### To do
The response must consist of the lines below from the one with "- Style-Components" through the one with "- Slack, Notion", exactly as they appear and with both ends kept.

### The records
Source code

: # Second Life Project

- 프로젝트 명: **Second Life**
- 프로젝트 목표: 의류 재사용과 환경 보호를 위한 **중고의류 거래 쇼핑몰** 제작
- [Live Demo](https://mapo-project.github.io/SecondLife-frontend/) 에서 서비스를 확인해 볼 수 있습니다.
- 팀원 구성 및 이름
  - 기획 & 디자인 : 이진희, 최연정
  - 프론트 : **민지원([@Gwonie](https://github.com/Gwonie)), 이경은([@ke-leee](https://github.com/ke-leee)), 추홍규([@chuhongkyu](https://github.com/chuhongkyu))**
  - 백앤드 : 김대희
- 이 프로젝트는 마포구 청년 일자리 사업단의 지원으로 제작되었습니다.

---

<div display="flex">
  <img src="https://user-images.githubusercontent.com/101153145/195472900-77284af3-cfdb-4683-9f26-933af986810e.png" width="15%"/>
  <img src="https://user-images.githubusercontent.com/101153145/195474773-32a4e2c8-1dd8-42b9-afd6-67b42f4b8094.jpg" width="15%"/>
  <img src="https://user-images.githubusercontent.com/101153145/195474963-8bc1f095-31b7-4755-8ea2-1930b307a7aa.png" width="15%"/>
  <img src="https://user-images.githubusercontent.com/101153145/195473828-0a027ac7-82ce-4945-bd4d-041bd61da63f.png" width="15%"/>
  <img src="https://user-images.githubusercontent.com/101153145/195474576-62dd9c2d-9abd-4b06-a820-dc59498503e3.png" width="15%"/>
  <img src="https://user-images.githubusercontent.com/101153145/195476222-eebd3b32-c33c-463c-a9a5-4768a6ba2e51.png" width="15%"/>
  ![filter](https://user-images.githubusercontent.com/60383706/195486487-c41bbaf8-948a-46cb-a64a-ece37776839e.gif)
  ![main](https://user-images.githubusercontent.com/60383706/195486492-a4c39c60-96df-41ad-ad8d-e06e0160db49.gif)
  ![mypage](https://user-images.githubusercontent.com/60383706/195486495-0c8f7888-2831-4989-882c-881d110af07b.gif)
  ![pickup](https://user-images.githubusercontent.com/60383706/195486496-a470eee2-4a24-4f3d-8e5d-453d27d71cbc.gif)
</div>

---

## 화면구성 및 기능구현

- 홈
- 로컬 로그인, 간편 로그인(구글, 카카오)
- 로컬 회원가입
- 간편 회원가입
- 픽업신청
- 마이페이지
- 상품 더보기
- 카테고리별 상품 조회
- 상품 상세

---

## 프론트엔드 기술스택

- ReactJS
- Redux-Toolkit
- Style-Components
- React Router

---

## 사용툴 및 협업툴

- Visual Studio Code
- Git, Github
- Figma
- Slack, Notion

--

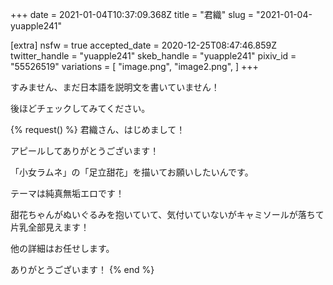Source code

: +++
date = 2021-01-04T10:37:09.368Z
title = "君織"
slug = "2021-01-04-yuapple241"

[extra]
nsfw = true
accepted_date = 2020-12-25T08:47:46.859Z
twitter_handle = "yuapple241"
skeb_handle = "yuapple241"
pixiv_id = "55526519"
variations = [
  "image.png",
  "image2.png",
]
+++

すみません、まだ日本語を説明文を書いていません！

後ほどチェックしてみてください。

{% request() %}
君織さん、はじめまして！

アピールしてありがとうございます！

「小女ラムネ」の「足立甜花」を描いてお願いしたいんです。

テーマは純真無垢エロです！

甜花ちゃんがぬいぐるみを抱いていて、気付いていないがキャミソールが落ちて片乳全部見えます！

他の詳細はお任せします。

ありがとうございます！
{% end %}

### Answer below
- Style-Components
- React Router

---

## 사용툴 및 협업툴

- Visual Studio Code
- Git, Github
- Figma
- Slack, Notion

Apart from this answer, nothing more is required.